RECORD EXCERPTS Block Start
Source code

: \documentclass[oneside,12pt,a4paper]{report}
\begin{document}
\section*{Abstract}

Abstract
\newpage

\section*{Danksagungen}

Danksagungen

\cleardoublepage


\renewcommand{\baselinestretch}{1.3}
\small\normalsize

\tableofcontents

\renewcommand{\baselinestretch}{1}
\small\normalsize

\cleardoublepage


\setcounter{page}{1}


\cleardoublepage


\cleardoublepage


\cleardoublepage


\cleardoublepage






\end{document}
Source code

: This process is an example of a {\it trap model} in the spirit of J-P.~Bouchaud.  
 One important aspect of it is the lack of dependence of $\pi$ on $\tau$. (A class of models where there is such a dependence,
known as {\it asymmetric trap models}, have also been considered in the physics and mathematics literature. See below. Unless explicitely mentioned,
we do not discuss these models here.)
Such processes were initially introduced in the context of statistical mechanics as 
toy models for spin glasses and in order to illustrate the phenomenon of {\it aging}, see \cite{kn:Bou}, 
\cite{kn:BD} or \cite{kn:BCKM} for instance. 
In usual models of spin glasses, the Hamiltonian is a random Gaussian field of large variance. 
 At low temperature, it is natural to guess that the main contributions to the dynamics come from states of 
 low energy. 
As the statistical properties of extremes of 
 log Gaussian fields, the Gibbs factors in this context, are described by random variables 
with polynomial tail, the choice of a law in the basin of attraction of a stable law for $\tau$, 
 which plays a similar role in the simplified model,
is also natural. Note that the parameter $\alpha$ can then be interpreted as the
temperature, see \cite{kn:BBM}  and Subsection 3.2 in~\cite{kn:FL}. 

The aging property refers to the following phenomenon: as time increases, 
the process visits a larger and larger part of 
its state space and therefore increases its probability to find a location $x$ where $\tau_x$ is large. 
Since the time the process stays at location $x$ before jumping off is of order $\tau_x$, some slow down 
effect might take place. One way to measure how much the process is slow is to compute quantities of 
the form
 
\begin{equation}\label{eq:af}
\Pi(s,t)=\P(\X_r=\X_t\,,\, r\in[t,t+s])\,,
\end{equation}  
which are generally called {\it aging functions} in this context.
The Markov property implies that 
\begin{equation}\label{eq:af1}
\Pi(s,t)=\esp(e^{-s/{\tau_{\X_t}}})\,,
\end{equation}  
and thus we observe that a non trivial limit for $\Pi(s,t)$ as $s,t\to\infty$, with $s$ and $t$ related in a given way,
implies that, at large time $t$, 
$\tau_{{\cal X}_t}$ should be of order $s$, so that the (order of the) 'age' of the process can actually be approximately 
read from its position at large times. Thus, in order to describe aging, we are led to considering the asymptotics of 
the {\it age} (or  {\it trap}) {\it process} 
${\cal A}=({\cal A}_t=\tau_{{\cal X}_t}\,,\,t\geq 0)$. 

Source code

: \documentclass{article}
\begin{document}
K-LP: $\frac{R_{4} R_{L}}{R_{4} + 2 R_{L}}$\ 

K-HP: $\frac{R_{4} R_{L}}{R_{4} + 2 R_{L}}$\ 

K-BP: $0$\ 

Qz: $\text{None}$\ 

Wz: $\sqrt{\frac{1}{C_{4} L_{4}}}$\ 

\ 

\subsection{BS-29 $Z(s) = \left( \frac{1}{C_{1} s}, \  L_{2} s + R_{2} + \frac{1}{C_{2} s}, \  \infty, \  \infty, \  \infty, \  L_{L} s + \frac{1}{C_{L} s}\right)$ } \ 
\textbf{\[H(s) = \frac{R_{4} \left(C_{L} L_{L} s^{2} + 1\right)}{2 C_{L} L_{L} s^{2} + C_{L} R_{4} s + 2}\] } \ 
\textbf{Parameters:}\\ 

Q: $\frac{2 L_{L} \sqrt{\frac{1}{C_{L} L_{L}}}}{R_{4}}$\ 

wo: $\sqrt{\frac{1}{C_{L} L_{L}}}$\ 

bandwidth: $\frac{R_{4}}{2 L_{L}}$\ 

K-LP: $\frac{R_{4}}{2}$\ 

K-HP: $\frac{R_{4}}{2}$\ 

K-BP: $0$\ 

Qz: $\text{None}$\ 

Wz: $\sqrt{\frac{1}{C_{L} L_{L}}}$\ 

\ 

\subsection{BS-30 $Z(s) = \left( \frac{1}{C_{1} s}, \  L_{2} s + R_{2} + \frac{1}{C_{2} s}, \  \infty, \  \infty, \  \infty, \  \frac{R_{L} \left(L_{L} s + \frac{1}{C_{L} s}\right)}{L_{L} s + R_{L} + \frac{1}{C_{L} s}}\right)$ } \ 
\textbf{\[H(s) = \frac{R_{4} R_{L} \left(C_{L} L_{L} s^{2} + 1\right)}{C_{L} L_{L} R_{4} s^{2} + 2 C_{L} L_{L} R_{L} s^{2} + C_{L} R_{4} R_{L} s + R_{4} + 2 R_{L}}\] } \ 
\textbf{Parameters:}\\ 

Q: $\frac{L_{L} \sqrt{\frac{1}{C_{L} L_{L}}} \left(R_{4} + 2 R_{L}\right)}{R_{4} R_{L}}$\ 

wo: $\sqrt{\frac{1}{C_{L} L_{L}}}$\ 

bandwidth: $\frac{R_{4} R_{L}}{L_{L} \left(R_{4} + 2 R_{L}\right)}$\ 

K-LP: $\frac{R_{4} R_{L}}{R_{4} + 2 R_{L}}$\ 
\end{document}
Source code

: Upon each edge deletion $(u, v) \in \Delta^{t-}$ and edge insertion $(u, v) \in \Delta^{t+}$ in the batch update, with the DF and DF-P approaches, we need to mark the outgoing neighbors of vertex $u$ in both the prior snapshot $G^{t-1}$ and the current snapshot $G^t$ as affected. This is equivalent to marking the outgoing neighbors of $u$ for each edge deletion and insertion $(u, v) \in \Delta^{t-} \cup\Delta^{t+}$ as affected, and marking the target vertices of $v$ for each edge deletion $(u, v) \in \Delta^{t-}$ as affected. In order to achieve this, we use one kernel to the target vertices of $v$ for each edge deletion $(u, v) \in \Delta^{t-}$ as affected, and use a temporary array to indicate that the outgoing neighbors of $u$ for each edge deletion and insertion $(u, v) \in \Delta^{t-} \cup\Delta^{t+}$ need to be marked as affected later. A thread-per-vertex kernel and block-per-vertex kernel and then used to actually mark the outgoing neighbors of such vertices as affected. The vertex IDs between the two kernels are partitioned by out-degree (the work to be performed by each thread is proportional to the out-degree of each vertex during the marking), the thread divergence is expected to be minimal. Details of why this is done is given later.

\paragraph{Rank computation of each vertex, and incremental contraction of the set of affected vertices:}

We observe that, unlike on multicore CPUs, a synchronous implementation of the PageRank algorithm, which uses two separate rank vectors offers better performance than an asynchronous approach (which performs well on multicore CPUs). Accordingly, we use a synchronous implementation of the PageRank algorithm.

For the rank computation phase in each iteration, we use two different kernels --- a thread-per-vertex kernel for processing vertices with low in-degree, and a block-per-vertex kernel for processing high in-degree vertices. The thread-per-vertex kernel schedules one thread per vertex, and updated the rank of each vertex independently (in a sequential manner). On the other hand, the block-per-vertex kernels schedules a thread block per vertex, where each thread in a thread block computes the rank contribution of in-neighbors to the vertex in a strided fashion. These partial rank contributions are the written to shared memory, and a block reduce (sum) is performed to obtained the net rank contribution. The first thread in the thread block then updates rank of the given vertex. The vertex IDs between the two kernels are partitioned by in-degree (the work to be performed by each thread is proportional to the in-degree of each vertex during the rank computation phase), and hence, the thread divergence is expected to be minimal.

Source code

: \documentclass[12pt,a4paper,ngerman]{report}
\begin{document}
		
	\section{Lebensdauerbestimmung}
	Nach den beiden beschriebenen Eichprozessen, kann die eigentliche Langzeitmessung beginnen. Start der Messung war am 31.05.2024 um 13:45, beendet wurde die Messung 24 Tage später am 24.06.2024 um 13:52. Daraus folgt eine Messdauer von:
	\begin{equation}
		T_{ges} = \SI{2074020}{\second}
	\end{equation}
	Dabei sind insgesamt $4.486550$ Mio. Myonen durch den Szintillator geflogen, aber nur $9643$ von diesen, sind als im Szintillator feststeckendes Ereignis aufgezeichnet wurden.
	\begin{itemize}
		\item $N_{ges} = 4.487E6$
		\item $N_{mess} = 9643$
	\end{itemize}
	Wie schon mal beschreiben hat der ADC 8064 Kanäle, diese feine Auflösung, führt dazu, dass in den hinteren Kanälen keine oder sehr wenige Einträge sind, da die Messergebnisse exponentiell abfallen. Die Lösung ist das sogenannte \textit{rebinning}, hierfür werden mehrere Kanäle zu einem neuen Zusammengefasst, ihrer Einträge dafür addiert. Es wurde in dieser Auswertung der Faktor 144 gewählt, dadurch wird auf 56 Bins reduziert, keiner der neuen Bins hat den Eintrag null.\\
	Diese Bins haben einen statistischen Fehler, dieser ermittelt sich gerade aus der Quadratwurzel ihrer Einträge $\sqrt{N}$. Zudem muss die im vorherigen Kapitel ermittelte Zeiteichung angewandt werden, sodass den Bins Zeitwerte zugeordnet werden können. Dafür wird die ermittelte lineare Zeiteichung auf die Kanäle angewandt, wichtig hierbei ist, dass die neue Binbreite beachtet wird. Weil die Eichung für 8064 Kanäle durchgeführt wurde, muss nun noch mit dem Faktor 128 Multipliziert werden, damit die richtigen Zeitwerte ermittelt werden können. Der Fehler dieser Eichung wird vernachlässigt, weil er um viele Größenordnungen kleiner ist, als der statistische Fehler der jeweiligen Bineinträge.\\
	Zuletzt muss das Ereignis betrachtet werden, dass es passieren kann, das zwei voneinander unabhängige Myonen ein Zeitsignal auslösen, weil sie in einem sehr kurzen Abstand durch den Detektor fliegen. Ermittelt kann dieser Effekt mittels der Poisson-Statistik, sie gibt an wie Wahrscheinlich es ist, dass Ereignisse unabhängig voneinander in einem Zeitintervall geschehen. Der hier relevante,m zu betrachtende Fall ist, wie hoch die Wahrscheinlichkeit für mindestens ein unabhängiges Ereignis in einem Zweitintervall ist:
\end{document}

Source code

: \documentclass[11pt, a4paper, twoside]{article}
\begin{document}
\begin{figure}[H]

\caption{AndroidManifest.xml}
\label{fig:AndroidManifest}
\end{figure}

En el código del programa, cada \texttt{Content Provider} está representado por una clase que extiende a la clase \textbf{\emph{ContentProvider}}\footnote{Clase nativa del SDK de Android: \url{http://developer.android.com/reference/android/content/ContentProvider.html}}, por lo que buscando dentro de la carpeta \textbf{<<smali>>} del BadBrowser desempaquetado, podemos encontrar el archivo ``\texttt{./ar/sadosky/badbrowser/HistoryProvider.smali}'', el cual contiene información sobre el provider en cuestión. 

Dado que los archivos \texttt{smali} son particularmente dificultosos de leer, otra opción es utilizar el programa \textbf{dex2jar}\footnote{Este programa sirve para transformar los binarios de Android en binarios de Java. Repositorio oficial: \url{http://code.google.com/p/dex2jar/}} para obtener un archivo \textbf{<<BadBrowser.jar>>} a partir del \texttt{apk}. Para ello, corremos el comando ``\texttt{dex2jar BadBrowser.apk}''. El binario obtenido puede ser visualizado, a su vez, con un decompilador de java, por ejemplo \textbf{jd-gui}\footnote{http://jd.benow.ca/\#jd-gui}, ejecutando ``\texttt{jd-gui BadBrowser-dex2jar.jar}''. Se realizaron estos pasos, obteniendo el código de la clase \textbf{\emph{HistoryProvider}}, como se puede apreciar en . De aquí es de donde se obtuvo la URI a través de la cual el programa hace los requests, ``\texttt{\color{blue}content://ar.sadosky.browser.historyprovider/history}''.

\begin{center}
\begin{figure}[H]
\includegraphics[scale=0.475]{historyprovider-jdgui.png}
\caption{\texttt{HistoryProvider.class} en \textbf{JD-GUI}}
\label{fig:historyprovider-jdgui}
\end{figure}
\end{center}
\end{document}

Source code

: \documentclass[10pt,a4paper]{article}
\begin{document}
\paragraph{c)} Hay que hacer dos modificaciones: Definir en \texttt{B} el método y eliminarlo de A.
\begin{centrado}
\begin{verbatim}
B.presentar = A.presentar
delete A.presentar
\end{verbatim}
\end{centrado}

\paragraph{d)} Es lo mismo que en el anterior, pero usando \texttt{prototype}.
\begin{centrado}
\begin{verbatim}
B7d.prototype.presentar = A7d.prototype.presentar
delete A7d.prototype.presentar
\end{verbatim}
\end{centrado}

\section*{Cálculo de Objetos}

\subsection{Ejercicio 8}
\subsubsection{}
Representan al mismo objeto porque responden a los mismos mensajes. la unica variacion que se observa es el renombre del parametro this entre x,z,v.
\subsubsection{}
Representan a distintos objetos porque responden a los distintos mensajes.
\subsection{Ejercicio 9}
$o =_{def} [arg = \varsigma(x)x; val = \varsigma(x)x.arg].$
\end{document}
RECORD EXCERPTS Block End
• REQUIREMENT
Where a line of the records includes "archivo", copy it.

• RESULT
En el código del programa, cada \texttt{Content Provider} está representado por una clase que extiende a la clase \textbf{\emph{ContentProvider}}\footnote{Clase nativa del SDK de Android: \url{http://developer.android.com/reference/android/content/ContentProvider.html}}, por lo que buscando dentro de la carpeta \textbf{<<smali>>} del BadBrowser desempaquetado, podemos encontrar el archivo ``\texttt{./ar/sadosky/badbrowser/HistoryProvider.smali}'', el cual contiene información sobre el provider en cuestión. 
Dado que los archivos \texttt{smali} son particularmente dificultosos de leer, otra opción es utilizar el programa \textbf{dex2jar}\footnote{Este programa sirve para transformar los binarios de Android en binarios de Java. Repositorio oficial: \url{http://code.google.com/p/dex2jar/}} para obtener un archivo \textbf{<<BadBrowser.jar>>} a partir del \texttt{apk}. Para ello, corremos el comando ``\texttt{dex2jar BadBrowser.apk}''. El binario obtenido puede ser visualizado, a su vez, con un decompilador de java, por ejemplo \textbf{jd-gui}\footnote{http://jd.benow.ca/\#jd-gui}, ejecutando ``\texttt{jd-gui BadBrowser-dex2jar.jar}''. Se realizaron estos pasos, obteniendo el código de la clase \textbf{\emph{HistoryProvider}}, como se puede apreciar en . De aquí es de donde se obtuvo la URI a través de la cual el programa hace los requests, ``\texttt{\color{blue}content://ar.sadosky.browser.historyprovider/history}''.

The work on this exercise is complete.